Start of DATA EXCERPTS

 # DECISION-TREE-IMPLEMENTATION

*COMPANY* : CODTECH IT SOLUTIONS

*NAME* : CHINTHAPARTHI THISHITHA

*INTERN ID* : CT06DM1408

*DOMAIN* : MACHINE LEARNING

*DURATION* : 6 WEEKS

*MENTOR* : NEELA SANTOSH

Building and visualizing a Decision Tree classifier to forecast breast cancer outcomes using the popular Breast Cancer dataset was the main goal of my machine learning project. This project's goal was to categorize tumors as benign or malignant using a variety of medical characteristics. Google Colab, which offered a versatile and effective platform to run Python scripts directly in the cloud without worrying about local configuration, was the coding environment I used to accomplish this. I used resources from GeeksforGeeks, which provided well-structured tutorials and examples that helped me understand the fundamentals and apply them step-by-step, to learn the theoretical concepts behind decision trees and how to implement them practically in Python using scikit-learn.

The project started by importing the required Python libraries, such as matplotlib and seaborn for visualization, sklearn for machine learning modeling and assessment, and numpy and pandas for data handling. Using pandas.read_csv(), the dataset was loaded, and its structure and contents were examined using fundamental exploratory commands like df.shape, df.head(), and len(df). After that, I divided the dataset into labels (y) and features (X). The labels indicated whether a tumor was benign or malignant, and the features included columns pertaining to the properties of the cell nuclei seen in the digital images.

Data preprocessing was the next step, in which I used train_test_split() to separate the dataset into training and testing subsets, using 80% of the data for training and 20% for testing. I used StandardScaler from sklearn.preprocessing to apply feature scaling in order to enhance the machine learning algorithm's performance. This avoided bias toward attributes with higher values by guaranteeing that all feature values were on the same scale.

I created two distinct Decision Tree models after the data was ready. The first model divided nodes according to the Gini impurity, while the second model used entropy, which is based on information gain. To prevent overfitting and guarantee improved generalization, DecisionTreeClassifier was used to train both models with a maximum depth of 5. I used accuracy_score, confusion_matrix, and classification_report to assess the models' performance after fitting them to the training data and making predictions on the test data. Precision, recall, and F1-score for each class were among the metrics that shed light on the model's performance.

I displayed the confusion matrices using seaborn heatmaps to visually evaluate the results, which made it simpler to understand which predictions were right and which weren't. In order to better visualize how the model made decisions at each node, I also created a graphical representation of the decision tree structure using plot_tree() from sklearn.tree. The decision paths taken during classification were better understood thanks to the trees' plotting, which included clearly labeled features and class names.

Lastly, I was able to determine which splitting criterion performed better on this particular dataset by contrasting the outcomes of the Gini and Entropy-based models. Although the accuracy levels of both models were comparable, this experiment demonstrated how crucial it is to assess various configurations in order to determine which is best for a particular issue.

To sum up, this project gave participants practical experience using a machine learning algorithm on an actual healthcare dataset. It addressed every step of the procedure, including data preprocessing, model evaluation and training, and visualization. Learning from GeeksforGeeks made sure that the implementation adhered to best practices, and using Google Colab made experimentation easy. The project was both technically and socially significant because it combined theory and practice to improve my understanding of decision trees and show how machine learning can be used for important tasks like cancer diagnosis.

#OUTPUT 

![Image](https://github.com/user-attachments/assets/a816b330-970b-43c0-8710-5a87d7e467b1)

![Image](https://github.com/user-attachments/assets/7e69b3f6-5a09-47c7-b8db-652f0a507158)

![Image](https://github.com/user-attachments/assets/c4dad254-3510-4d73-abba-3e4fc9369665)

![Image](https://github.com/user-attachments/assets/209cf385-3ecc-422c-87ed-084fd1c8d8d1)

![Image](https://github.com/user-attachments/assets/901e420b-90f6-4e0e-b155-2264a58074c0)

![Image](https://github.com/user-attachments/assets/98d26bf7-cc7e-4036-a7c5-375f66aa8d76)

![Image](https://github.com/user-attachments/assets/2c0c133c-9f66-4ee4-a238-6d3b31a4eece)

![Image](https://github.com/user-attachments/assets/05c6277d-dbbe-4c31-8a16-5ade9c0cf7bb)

End of DATA EXCERPTS

* TASK DETAILS: Transcribe all entries word for word.

* EXPECTED ANSWER:
 # DECISION-TREE-IMPLEMENTATION

*COMPANY* : CODTECH IT SOLUTIONS

*NAME* : CHINTHAPARTHI THISHITHA

*INTERN ID* : CT06DM1408

*DOMAIN* : MACHINE LEARNING

*DURATION* : 6 WEEKS

*MENTOR* : NEELA SANTOSH

Building and visualizing a Decision Tree classifier to forecast breast cancer outcomes using the popular Breast Cancer dataset was the main goal of my machine learning project. This project's goal was to categorize tumors as benign or malignant using a variety of medical characteristics. Google Colab, which offered a versatile and effective platform to run Python scripts directly in the cloud without worrying about local configuration, was the coding environment I used to accomplish this. I used resources from GeeksforGeeks, which provided well-structured tutorials and examples that helped me understand the fundamentals and apply them step-by-step, to learn the theoretical concepts behind decision trees and how to implement them practically in Python using scikit-learn.

The project started by importing the required Python libraries, such as matplotlib and seaborn for visualization, sklearn for machine learning modeling and assessment, and numpy and pandas for data handling. Using pandas.read_csv(), the dataset was loaded, and its structure and contents were examined using fundamental exploratory commands like df.shape, df.head(), and len(df). After that, I divided the dataset into labels (y) and features (X). The labels indicated whether a tumor was benign or malignant, and the features included columns pertaining to the properties of the cell nuclei seen in the digital images.

Data preprocessing was the next step, in which I used train_test_split() to separate the dataset into training and testing subsets, using 80% of the data for training and 20% for testing. I used StandardScaler from sklearn.preprocessing to apply feature scaling in order to enhance the machine learning algorithm's performance. This avoided bias toward attributes with higher values by guaranteeing that all feature values were on the same scale.

I created two distinct Decision Tree models after the data was ready. The first model divided nodes according to the Gini impurity, while the second model used entropy, which is based on information gain. To prevent overfitting and guarantee improved generalization, DecisionTreeClassifier was used to train both models with a maximum depth of 5. I used accuracy_score, confusion_matrix, and classification_report to assess the models' performance after fitting them to the training data and making predictions on the test data. Precision, recall, and F1-score for each class were among the metrics that shed light on the model's performance.

I displayed the confusion matrices using seaborn heatmaps to visually evaluate the results, which made it simpler to understand which predictions were right and which weren't. In order to better visualize how the model made decisions at each node, I also created a graphical representation of the decision tree structure using plot_tree() from sklearn.tree. The decision paths taken during classification were better understood thanks to the trees' plotting, which included clearly labeled features and class names.

Lastly, I was able to determine which splitting criterion performed better on this particular dataset by contrasting the outcomes of the Gini and Entropy-based models. Although the accuracy levels of both models were comparable, this experiment demonstrated how crucial it is to assess various configurations in order to determine which is best for a particular issue.

To sum up, this project gave participants practical experience using a machine learning algorithm on an actual healthcare dataset. It addressed every step of the procedure, including data preprocessing, model evaluation and training, and visualization. Learning from GeeksforGeeks made sure that the implementation adhered to best practices, and using Google Colab made experimentation easy. The project was both technically and socially significant because it combined theory and practice to improve my understanding of decision trees and show how machine learning can be used for important tasks like cancer diagnosis.

#OUTPUT 

![Image](https://github.com/user-attachments/assets/a816b330-970b-43c0-8710-5a87d7e467b1)

![Image](https://github.com/user-attachments/assets/7e69b3f6-5a09-47c7-b8db-652f0a507158)

![Image](https://github.com/user-attachments/assets/c4dad254-3510-4d73-abba-3e4fc9369665)

![Image](https://github.com/user-attachments/assets/209cf385-3ecc-422c-87ed-084fd1c8d8d1)

![Image](https://github.com/user-attachments/assets/901e420b-90f6-4e0e-b155-2264a58074c0)

![Image](https://github.com/user-attachments/assets/98d26bf7-cc7e-4036-a7c5-375f66aa8d76)

![Image](https://github.com/user-attachments/assets/2c0c133c-9f66-4ee4-a238-6d3b31a4eece)

![Image](https://github.com/user-attachments/assets/05c6277d-dbbe-4c31-8a16-5ade9c0cf7bb)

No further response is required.